[Records drawn from a dataset]
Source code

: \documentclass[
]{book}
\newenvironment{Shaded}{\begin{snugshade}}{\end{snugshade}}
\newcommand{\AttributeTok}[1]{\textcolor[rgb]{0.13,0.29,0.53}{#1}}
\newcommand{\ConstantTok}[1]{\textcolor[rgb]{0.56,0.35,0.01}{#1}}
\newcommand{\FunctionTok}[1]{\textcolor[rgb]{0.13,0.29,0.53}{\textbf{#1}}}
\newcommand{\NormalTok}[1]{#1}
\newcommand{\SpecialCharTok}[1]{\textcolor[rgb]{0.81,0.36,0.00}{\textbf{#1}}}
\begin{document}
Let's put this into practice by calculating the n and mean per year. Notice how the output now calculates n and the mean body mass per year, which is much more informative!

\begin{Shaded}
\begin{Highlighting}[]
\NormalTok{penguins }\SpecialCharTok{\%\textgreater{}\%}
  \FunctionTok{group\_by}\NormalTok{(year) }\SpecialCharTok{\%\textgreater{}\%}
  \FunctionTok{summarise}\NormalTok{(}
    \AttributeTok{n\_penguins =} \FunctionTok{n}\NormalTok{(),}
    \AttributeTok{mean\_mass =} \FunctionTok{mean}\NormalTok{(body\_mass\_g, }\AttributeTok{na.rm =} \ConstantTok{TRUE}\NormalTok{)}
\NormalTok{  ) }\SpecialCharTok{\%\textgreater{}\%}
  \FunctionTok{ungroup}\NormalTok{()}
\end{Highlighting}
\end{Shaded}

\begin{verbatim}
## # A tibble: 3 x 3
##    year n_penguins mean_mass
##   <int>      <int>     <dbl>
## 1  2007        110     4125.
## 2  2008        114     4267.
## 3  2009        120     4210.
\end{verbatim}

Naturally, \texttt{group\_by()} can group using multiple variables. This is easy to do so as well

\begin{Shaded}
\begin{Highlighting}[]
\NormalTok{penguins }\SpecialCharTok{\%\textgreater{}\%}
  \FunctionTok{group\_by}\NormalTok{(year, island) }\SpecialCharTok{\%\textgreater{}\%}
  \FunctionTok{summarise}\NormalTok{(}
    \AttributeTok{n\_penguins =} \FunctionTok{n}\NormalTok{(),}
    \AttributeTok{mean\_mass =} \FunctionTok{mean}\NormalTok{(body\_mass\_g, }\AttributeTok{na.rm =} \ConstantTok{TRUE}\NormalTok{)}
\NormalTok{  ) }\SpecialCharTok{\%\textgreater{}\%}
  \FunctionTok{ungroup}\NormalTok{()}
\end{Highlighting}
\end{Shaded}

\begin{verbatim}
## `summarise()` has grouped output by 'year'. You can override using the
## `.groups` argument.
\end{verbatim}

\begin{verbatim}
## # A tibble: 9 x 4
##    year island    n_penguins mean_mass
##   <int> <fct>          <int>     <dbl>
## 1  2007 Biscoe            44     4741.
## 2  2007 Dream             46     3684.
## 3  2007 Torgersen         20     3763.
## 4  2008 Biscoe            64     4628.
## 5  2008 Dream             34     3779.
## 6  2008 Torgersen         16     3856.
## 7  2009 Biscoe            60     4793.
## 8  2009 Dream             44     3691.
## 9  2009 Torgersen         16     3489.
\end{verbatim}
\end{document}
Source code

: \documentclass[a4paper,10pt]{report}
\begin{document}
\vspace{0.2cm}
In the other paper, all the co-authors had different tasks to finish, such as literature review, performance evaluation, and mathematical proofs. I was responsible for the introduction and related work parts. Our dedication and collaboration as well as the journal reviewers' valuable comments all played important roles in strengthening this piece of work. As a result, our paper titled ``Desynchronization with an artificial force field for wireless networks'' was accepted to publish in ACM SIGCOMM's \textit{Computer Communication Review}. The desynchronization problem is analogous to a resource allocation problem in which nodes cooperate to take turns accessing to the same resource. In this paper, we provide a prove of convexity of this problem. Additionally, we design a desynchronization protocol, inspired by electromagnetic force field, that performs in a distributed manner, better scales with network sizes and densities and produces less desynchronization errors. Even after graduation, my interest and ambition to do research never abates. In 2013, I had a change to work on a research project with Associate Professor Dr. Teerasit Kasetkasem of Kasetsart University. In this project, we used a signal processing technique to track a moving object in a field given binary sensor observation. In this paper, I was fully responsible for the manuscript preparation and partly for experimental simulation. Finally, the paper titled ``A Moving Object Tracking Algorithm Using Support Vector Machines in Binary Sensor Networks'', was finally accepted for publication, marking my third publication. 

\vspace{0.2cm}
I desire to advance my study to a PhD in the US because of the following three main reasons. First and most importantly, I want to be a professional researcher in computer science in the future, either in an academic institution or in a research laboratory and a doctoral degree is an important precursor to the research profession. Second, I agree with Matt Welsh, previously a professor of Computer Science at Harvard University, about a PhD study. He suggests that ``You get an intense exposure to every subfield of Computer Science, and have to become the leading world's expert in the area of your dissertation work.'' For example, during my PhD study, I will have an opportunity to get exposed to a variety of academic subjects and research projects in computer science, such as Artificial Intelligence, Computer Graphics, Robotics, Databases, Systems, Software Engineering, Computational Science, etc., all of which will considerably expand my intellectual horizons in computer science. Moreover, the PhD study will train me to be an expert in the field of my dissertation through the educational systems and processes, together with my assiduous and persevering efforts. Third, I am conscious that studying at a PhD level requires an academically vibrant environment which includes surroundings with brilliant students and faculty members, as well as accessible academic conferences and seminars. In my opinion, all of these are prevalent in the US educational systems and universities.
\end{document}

__What you need to do__: The answer should consist of all the lines above, retyped exactly.

__Answer to this exercise__:
Source code

: \documentclass[
]{book}
\newenvironment{Shaded}{\begin{snugshade}}{\end{snugshade}}
\newcommand{\AttributeTok}[1]{\textcolor[rgb]{0.13,0.29,0.53}{#1}}
\newcommand{\ConstantTok}[1]{\textcolor[rgb]{0.56,0.35,0.01}{#1}}
\newcommand{\FunctionTok}[1]{\textcolor[rgb]{0.13,0.29,0.53}{\textbf{#1}}}
\newcommand{\NormalTok}[1]{#1}
\newcommand{\SpecialCharTok}[1]{\textcolor[rgb]{0.81,0.36,0.00}{\textbf{#1}}}
\begin{document}
Let's put this into practice by calculating the n and mean per year. Notice how the output now calculates n and the mean body mass per year, which is much more informative!

\begin{Shaded}
\begin{Highlighting}[]
\NormalTok{penguins }\SpecialCharTok{\%\textgreater{}\%}
  \FunctionTok{group\_by}\NormalTok{(year) }\SpecialCharTok{\%\textgreater{}\%}
  \FunctionTok{summarise}\NormalTok{(}
    \AttributeTok{n\_penguins =} \FunctionTok{n}\NormalTok{(),}
    \AttributeTok{mean\_mass =} \FunctionTok{mean}\NormalTok{(body\_mass\_g, }\AttributeTok{na.rm =} \ConstantTok{TRUE}\NormalTok{)}
\NormalTok{  ) }\SpecialCharTok{\%\textgreater{}\%}
  \FunctionTok{ungroup}\NormalTok{()}
\end{Highlighting}
\end{Shaded}

\begin{verbatim}
## # A tibble: 3 x 3
##    year n_penguins mean_mass
##   <int>      <int>     <dbl>
## 1  2007        110     4125.
## 2  2008        114     4267.
## 3  2009        120     4210.
\end{verbatim}

Naturally, \texttt{group\_by()} can group using multiple variables. This is easy to do so as well

\begin{Shaded}
\begin{Highlighting}[]
\NormalTok{penguins }\SpecialCharTok{\%\textgreater{}\%}
  \FunctionTok{group\_by}\NormalTok{(year, island) }\SpecialCharTok{\%\textgreater{}\%}
  \FunctionTok{summarise}\NormalTok{(}
    \AttributeTok{n\_penguins =} \FunctionTok{n}\NormalTok{(),}
    \AttributeTok{mean\_mass =} \FunctionTok{mean}\NormalTok{(body\_mass\_g, }\AttributeTok{na.rm =} \ConstantTok{TRUE}\NormalTok{)}
\NormalTok{  ) }\SpecialCharTok{\%\textgreater{}\%}
  \FunctionTok{ungroup}\NormalTok{()}
\end{Highlighting}
\end{Shaded}

\begin{verbatim}
## `summarise()` has grouped output by 'year'. You can override using the
## `.groups` argument.
\end{verbatim}

\begin{verbatim}
## # A tibble: 9 x 4
##    year island    n_penguins mean_mass
##   <int> <fct>          <int>     <dbl>
## 1  2007 Biscoe            44     4741.
## 2  2007 Dream             46     3684.
## 3  2007 Torgersen         20     3763.
## 4  2008 Biscoe            64     4628.
## 5  2008 Dream             34     3779.
## 6  2008 Torgersen         16     3856.
## 7  2009 Biscoe            60     4793.
## 8  2009 Dream             44     3691.
## 9  2009 Torgersen         16     3489.
\end{verbatim}
\end{document}
Source code

: \documentclass[a4paper,10pt]{report}
\begin{document}
\vspace{0.2cm}
In the other paper, all the co-authors had different tasks to finish, such as literature review, performance evaluation, and mathematical proofs. I was responsible for the introduction and related work parts. Our dedication and collaboration as well as the journal reviewers' valuable comments all played important roles in strengthening this piece of work. As a result, our paper titled ``Desynchronization with an artificial force field for wireless networks'' was accepted to publish in ACM SIGCOMM's \textit{Computer Communication Review}. The desynchronization problem is analogous to a resource allocation problem in which nodes cooperate to take turns accessing to the same resource. In this paper, we provide a prove of convexity of this problem. Additionally, we design a desynchronization protocol, inspired by electromagnetic force field, that performs in a distributed manner, better scales with network sizes and densities and produces less desynchronization errors. Even after graduation, my interest and ambition to do research never abates. In 2013, I had a change to work on a research project with Associate Professor Dr. Teerasit Kasetkasem of Kasetsart University. In this project, we used a signal processing technique to track a moving object in a field given binary sensor observation. In this paper, I was fully responsible for the manuscript preparation and partly for experimental simulation. Finally, the paper titled ``A Moving Object Tracking Algorithm Using Support Vector Machines in Binary Sensor Networks'', was finally accepted for publication, marking my third publication. 

\vspace{0.2cm}
I desire to advance my study to a PhD in the US because of the following three main reasons. First and most importantly, I want to be a professional researcher in computer science in the future, either in an academic institution or in a research laboratory and a doctoral degree is an important precursor to the research profession. Second, I agree with Matt Welsh, previously a professor of Computer Science at Harvard University, about a PhD study. He suggests that ``You get an intense exposure to every subfield of Computer Science, and have to become the leading world's expert in the area of your dissertation work.'' For example, during my PhD study, I will have an opportunity to get exposed to a variety of academic subjects and research projects in computer science, such as Artificial Intelligence, Computer Graphics, Robotics, Databases, Systems, Software Engineering, Computational Science, etc., all of which will considerably expand my intellectual horizons in computer science. Moreover, the PhD study will train me to be an expert in the field of my dissertation through the educational systems and processes, together with my assiduous and persevering efforts. Third, I am conscious that studying at a PhD level requires an academically vibrant environment which includes surroundings with brilliant students and faculty members, as well as accessible academic conferences and seminars. In my opinion, all of these are prevalent in the US educational systems and universities.
\end{document}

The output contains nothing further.